UN’AMICIZIA PERICOLOSA di Suzanne Rindell

Intuii che qualcosa stava per succedere nell’attimo esatto in cui varcò la soglia, il giorno del colloquio. Entrò a passi lenti, con estrema calma, ma io capii subito di avere davanti l’occhio del ciclone. Quella donna era il cupo epicentro di un evento che ancora ci era oscuro, il rovinoso luogo in cui caldo e freddo si fondono. In quell’istante capii che tutto, attorno a lei, sarebbe cambiato.

Le atmosfere del Grande Gatsby. L’eleganza di Chicago. Gli intrighi del Talento di Mr. Ripley. Un romanzo raffinato e coinvolgente in cui nulla è come sembra.

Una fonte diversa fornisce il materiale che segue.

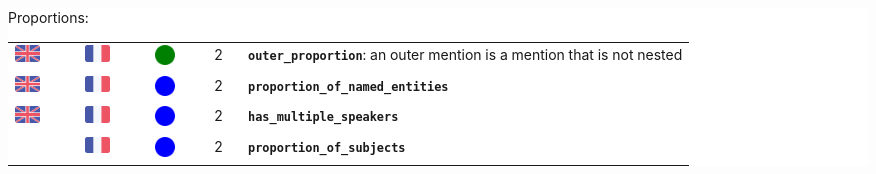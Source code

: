 Proportions:

<table width="100%" class="features">
<tr><td width="56px"><img src="docs/imgs/flag_conll.png" width="25"/></td><td width="56px"><img src="docs/imgs/flag_dem.png" width="25"/></td><td width="45px"><img src="docs/imgs/base.svg" width="20px"/></td><td width="20px">2</td><td><b><code>outer_proportion</code></b>: an outer mention is a mention that is not nested</td></tr>
<tr><td width="56px"><img src="docs/imgs/flag_conll.png" width="25"/></td><td width="56px"><img src="docs/imgs/flag_dem.png" width="25"/></td><td width="45px"><img src="docs/imgs/ling.svg" width="20px"/></td><td width="20px">2</td><td><b><code>proportion_of_named_entities</code></b></td></tr>
<tr><td width="56px"><img src="docs/imgs/flag_conll.png" width="25"/></td><td width="56px"><img src="docs/imgs/flag_dem.png" width="25"/></td><td width="45px"><img src="docs/imgs/ling.svg" width="20px"/></td><td width="20px">2</td><td><b><code>has_multiple_speakers</code></b></td></tr>
<tr><td width="56px"></td><td width="56px"><img src="docs/imgs/flag_dem.png" width="25"/></td><td width="45px"><img src="docs/imgs/ling.svg" width="20px"/></td><td width="20px">2</td><td><b><code>proportion_of_subjects</code></b></td></tr>
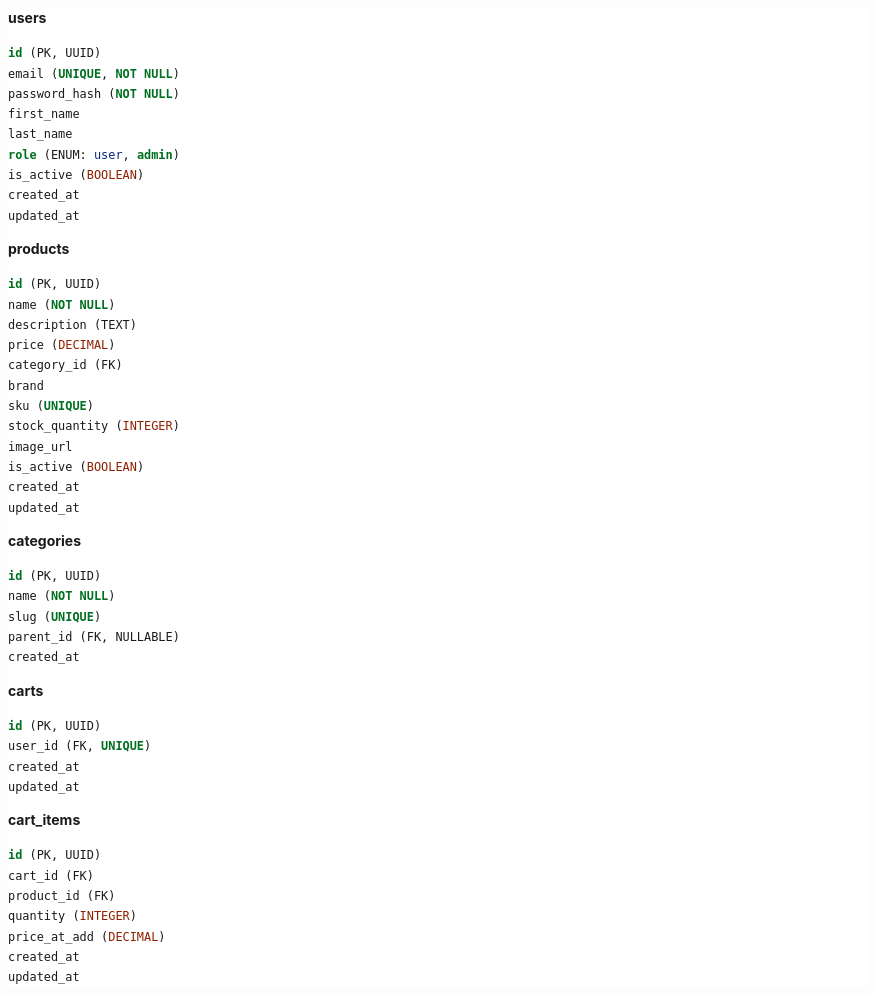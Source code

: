 **users**
```sql
id (PK, UUID)
email (UNIQUE, NOT NULL)
password_hash (NOT NULL)
first_name
last_name
role (ENUM: user, admin)
is_active (BOOLEAN)
created_at
updated_at
```

**products**
```sql
id (PK, UUID)
name (NOT NULL)
description (TEXT)
price (DECIMAL)
category_id (FK)
brand
sku (UNIQUE)
stock_quantity (INTEGER)
image_url
is_active (BOOLEAN)
created_at
updated_at
```

**categories**
```sql
id (PK, UUID)
name (NOT NULL)
slug (UNIQUE)
parent_id (FK, NULLABLE)
created_at
```

**carts**
```sql
id (PK, UUID)
user_id (FK, UNIQUE)
created_at
updated_at
```

**cart_items**
```sql
id (PK, UUID)
cart_id (FK)
product_id (FK)
quantity (INTEGER)
price_at_add (DECIMAL)
created_at
updated_at
```

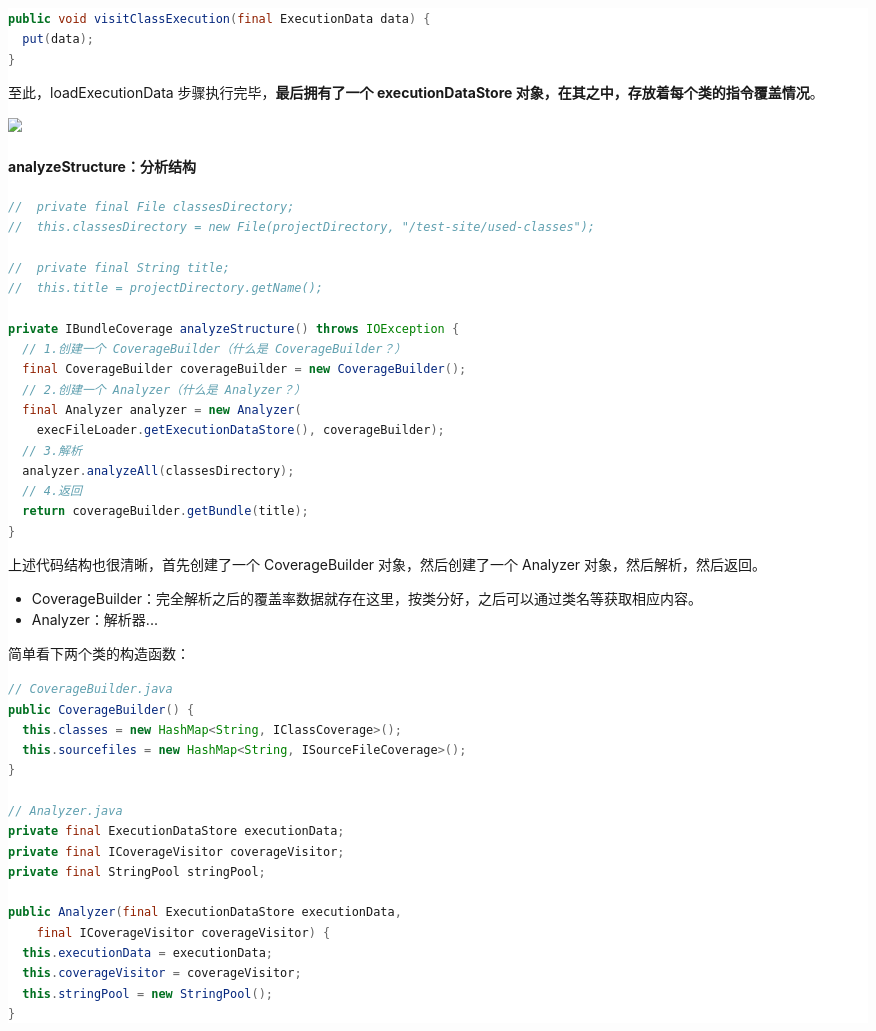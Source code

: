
 ```java
public void visitClassExecution(final ExecutionData data) {
  put(data);
}
```

至此，loadExecutionData 步骤执行完毕，**最后拥有了一个 executionDataStore 对象，在其之中，存放着每个类的指令覆盖情况**。

<img src="./executionDataStore.PNG" style="zoom:90%;"/>

#### analyzeStructure：分析结构
```java
//  private final File classesDirectory;
//  this.classesDirectory = new File(projectDirectory, "/test-site/used-classes");

//  private final String title;
//  this.title = projectDirectory.getName();

private IBundleCoverage analyzeStructure() throws IOException {
  // 1.创建一个 CoverageBuilder（什么是 CoverageBuilder？）
  final CoverageBuilder coverageBuilder = new CoverageBuilder();
  // 2.创建一个 Analyzer（什么是 Analyzer？）
  final Analyzer analyzer = new Analyzer(
    execFileLoader.getExecutionDataStore(), coverageBuilder);
  // 3.解析
  analyzer.analyzeAll(classesDirectory);
  // 4.返回
  return coverageBuilder.getBundle(title);
}
```
上述代码结构也很清晰，首先创建了一个 CoverageBuilder 对象，然后创建了一个 Analyzer 对象，然后解析，然后返回。

- CoverageBuilder：完全解析之后的覆盖率数据就存在这里，按类分好，之后可以通过类名等获取相应内容。
- Analyzer：解析器...

简单看下两个类的构造函数：

```java
// CoverageBuilder.java
public CoverageBuilder() {
  this.classes = new HashMap<String, IClassCoverage>();
  this.sourcefiles = new HashMap<String, ISourceFileCoverage>();
}

// Analyzer.java
private final ExecutionDataStore executionData;
private final ICoverageVisitor coverageVisitor;
private final StringPool stringPool;

public Analyzer(final ExecutionDataStore executionData,
    final ICoverageVisitor coverageVisitor) {
  this.executionData = executionData;
  this.coverageVisitor = coverageVisitor;
  this.stringPool = new StringPool();
}
```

Quella mattina del 1924, quando si è seduta alla scrivania accanto alla mia, avrei dovuto capire che avrebbe sconvolto la mia vita. Già da due anni lavoravo come dattilografa alla centrale di polizia di Manhattan e conducevo una vita tranquilla, ordinaria. Ero una ragazza all’antica: sebbene intorno a me il mondo stesse cambiando, non avevo mai nemmeno pensato di tagliarmi i capelli o d’iniziare a fumare. Poi è arrivata Odalie.

Il suo caschetto nero, i suoi vestiti eleganti, la disinvoltura con cui teneva la sigaretta… Odalie era così spregiudicata, così sicura, così moderna. In quei giorni, mi sono resa conto che volevo essere come lei e che avrei fatto qualsiasi cosa per riuscirci. Per questo ho accettato di trasferirmi nel suo lussuoso appartamento e l’ho accompagnata alle feste dove si beveva champagne e si ballava fino all’alba al ritmo della musica jazz. E per questo non ho detto nulla quando mi sono accorta che aveva falsificato alcuni rapporti di polizia. Volevo proteggerla.

Non potevo immaginare che mi stesse semplicemente usando. Che mi stesse mentendo. Come avrei potuto? Odalie era più di un’amica per me. Era il mio ideale di donna. E invece lei stava architettando la mia rovina…

In equilibrio sul labile confine che separa verità e menzogna, la protagonista e voce narrante di questo fulminante romanzo d’esordio – che ha lanciato la sua giovane autrice ai vertici delle classifiche internazionali –, ci fa vivere il mito della New York degli anni ’20, coinvolgendoci in una storia ambigua, sfuggente e imprevedibile, come solo le grandi storie sanno essere.